Five out of five stars from Chanticleer Book Reviews. Awarded Best Book sticker.
In Dainty’s debut novel set in the late 1950s, a 16-year-old girl grapples with personal loss in unimaginable conditions after her troubled, alcoholic mother forces her into a mental hospital.
After the tragic death of her sister and father in an accident in October 1957 (the day after the Soviets launched Sputnik 1), Gertrude “Gertie” MacLarsen is sent to Willow Estate Sanatorium. During Gertie’s stay, she faces her grief and her mother’s rejection, forms relationships with others, and eventually finds a sense of community under the most unlikely circumstances.
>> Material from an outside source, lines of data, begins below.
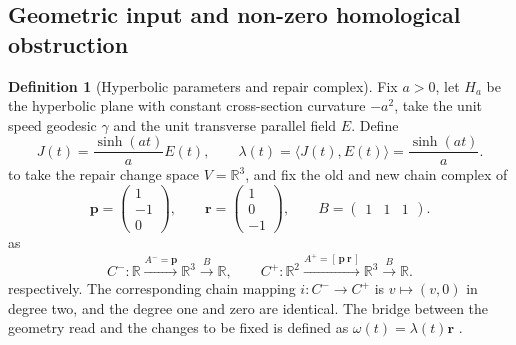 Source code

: \documentclass[12pt,a4paper,openany,notitlepage]{report}
\theoremstyle{plain}
\theoremstyle{definition}
\newtheorem{definition}[theorem]{Definition}
\theoremstyle{remark}
\begin{document}
\begin{CJK*}
\section { Geometric input and non-zero homological obstruction }

\begin{definition}
[Hyperbolic parameters and repair complex]\label{hgov:def:joint}
Fix $a>0$, let $H_a$ be the hyperbolic plane with constant cross-section curvature $-a^2$, take the unit speed geodesic $\gamma$ and the unit transverse parallel field $E$. Define \[
J(t)=\frac{\sinh(at)}aE(t),\qquad
\lambda(t)=\langle J(t),E(t)\rangle=\frac{\sinh(at)}a .
\] to take the repair change space $V=\mathbb R^3$, and fix the old and new chain complex of \[
\mathbf p=\begin{pmatrix}1\\-1\\0\end{pmatrix},\qquad
\mathbf r=\begin{pmatrix}1\\0\\-1\end{pmatrix},\qquad
B=\begin{pmatrix}1&1&1\end{pmatrix}.
\] as \[
C^-:\mathbb R\xrightarrow{A^-=\mathbf p}\mathbb R^3
\xrightarrow{B}\mathbb R,\qquad
C^+:\mathbb R^2\xrightarrow{A^+=[\,\mathbf p\ \mathbf r\,]}\mathbb R^3
\xrightarrow{B}\mathbb R.
\] respectively. The corresponding chain mapping $i:C^-\to C^+$ is $v\mapsto(v,0)$ in degree two, and the degree one and zero are identical. The bridge between the geometry read and the changes to be fixed is defined as $\omega(t)=\lambda(t)\mathbf r$ .\end{definition}



\end{CJK*}
\end{document}
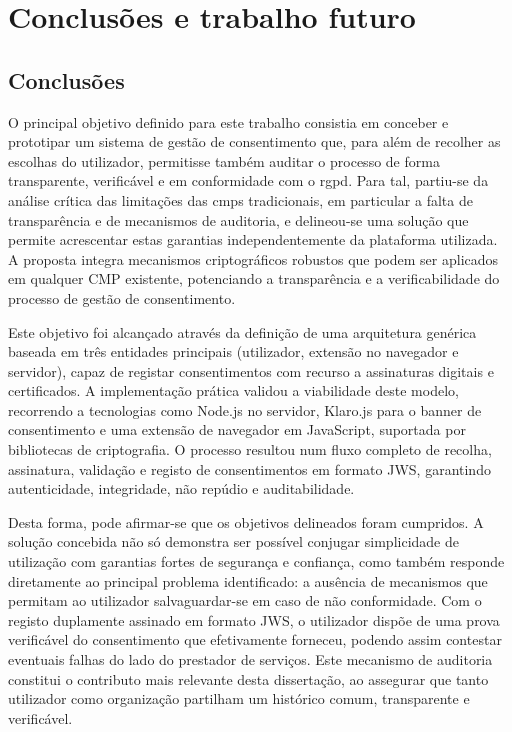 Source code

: \chapter{Conclusões e trabalho futuro}
\label{cap:conclusoes}

\section{Conclusões}

O principal objetivo definido para este trabalho consistia em conceber e prototipar um sistema de gestão de consentimento que, para além de recolher as escolhas do utilizador, permitisse também auditar o processo de forma transparente, verificável e em conformidade com o \acrshort{rgpd}. Para tal, partiu-se da análise crítica das limitações das \acrshort{cmp}s tradicionais, em particular a falta de transparência e de mecanismos de auditoria, e delineou-se uma solução que permite acrescentar estas garantias independentemente da plataforma utilizada. A proposta integra mecanismos criptográficos robustos que podem ser aplicados em qualquer CMP existente, potenciando a transparência e a verificabilidade do processo de gestão de consentimento.

Este objetivo foi alcançado através da definição de uma arquitetura genérica baseada em três entidades principais (utilizador, extensão no navegador e servidor), capaz de registar consentimentos com recurso a assinaturas digitais e certificados. A implementação prática validou a viabilidade deste modelo, recorrendo a tecnologias como Node.js no servidor, Klaro.js para o banner de consentimento e uma extensão de navegador em JavaScript, suportada por bibliotecas de criptografia. O processo resultou num fluxo completo de recolha, assinatura, validação e registo de consentimentos em formato JWS, garantindo autenticidade, integridade, não repúdio e auditabilidade.

Desta forma, pode afirmar-se que os objetivos delineados foram cumpridos. A solução concebida não só demonstra ser possível conjugar simplicidade de utilização com garantias fortes de segurança e confiança, como também responde diretamente ao principal problema identificado: a ausência de mecanismos que permitam ao utilizador salvaguardar-se em caso de não conformidade. Com o registo duplamente assinado em formato JWS, o utilizador dispõe de uma prova verificável do consentimento que efetivamente forneceu, podendo assim contestar eventuais falhas do lado do prestador de serviços. Este mecanismo de auditoria constitui o contributo mais relevante desta dissertação, ao assegurar que tanto utilizador como organização partilham um histórico comum, transparente e verificável.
At the same time, she witnesses horrors, including abuse, suicide, and rape, and notes the uneven power dynamics between the patients and hospital staff. But she also finds friendship, love, and a vision for the future away from her tragic past and broken family. Dainty’s descriptions of the treatment of mental health patients are alarming; several particularly disturbing scenes depict unethical therapies in detail. However, the author counters the dark content with poetic prose, as when Gertie notes that “My name...sounded like someone had taken a bag of smooth sounds and smashed it against the wall until nothing but edges remained.” The book also offers a well-developed, layered cast of characters with unique back stories, including Elizabeth Jacobsen,Gertie’s confidante who’s been at Willow Estate for more than five years; and Clement “Pope” Marshall, a young man with a stutter who becomes Gertie’s love interest. When Gertie realizes that everyone, from her fellow patients to the ward’s nurses, has a voice that should be heard, she creates a publication that circulates around the ward. After one issue featuring anonymous submissions falls into the wrong hands, Gertie’s journey shifts from survival to a fierce reclaiming of life. Although the concept of a teenage girl winding up in a mental hospital isn’t exactly new in YA, the specificity of this story’s time period enables the author to tackle it in a fresh way. Sputnik 1, for example, remains a symbolic anchor throughout the story, acting as Gertie’s greatest connection to her deceased father. Dainty successfully weaves in concepts of space exploration, stars, and the vastness of the universe, often using them as metaphors for her protagonist’s tribulations.
A beautifully written coming-of-age story from a promising author.